Once you have located the line containing "<br>Fills the led" in the material below, return it exactly along with each line after it through the line containing "- Option 2: Relays: <br>".
START AVAILABLE DATA
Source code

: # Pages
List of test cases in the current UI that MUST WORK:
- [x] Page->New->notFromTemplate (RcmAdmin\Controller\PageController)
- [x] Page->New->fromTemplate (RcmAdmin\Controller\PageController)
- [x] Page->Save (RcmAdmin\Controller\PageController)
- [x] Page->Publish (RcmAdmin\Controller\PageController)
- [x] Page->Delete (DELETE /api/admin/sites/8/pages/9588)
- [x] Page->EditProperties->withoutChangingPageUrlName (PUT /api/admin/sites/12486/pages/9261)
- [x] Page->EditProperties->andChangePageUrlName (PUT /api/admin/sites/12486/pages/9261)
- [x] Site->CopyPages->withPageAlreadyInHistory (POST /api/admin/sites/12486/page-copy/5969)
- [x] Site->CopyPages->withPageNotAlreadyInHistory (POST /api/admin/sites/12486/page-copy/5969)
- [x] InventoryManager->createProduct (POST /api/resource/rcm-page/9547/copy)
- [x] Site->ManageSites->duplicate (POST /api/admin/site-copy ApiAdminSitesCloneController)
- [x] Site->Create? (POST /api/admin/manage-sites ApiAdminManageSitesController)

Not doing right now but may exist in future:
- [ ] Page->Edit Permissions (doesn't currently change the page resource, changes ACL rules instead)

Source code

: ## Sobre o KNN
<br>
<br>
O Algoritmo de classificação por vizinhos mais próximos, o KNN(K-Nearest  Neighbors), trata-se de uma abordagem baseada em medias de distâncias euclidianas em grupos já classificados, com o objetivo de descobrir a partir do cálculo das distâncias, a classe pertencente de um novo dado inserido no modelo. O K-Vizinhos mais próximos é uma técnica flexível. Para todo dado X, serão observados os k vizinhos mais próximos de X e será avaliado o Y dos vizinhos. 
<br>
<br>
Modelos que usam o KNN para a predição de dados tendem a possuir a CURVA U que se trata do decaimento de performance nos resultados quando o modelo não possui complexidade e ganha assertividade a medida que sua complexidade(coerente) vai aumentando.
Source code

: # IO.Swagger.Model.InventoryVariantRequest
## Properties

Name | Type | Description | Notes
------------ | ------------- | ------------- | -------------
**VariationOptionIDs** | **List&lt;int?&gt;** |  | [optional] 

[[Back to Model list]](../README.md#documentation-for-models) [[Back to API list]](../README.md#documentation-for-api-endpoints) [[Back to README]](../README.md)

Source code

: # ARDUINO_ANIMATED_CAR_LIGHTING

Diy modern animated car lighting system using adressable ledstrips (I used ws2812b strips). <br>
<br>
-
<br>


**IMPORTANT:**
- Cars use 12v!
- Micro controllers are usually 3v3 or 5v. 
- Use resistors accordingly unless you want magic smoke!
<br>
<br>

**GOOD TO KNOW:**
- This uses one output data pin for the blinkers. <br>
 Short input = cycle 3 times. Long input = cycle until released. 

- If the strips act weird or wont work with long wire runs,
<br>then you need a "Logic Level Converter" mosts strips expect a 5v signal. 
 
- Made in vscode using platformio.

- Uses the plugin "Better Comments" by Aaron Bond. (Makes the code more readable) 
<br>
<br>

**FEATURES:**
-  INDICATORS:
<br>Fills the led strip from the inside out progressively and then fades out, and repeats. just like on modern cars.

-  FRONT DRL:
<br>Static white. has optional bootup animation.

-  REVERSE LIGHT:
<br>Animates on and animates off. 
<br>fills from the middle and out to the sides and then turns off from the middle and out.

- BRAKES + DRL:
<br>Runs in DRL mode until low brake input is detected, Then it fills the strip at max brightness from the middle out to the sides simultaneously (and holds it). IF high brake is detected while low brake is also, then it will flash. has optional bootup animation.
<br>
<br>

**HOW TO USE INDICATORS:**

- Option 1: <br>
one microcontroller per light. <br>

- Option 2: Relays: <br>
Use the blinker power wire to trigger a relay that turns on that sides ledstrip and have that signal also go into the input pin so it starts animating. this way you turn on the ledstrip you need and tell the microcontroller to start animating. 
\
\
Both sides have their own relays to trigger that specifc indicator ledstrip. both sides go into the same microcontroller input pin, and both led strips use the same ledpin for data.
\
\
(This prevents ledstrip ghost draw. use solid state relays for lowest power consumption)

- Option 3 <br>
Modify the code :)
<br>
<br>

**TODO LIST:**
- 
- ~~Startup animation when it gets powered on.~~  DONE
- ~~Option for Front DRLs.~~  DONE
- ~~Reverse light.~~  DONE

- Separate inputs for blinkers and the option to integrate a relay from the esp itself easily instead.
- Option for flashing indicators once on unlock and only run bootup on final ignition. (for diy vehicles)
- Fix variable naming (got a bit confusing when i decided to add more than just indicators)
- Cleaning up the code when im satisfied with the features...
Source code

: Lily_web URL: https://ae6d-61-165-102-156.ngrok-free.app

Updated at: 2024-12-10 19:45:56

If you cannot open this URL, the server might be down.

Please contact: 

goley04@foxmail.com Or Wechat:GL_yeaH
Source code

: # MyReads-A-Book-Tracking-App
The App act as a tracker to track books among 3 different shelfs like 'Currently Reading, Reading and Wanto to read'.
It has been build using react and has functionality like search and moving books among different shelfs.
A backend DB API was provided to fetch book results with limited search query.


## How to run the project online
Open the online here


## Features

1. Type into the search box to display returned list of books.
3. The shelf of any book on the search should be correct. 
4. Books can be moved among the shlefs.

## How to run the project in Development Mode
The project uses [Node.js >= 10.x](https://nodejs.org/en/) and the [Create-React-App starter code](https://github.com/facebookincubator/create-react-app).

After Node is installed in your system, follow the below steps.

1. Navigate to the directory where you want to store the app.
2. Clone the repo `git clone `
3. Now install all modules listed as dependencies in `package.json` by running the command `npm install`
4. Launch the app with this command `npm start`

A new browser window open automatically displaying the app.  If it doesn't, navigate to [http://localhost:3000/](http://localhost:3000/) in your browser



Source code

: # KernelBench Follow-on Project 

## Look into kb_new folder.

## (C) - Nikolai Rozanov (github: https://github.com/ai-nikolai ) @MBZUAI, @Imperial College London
END AVAILABLE DATA
§ THE COMPLETED TASK
<br>Fills the led strip from the inside out progressively and then fades out, and repeats. just like on modern cars.

-  FRONT DRL:
<br>Static white. has optional bootup animation.

-  REVERSE LIGHT:
<br>Animates on and animates off. 
<br>fills from the middle and out to the sides and then turns off from the middle and out.

- BRAKES + DRL:
<br>Runs in DRL mode until low brake input is detected, Then it fills the strip at max brightness from the middle out to the sides simultaneously (and holds it). IF high brake is detected while low brake is also, then it will flash. has optional bootup animation.
<br>
<br>

**HOW TO USE INDICATORS:**

- Option 1: <br>
one microcontroller per light. <br>

- Option 2: Relays: <br>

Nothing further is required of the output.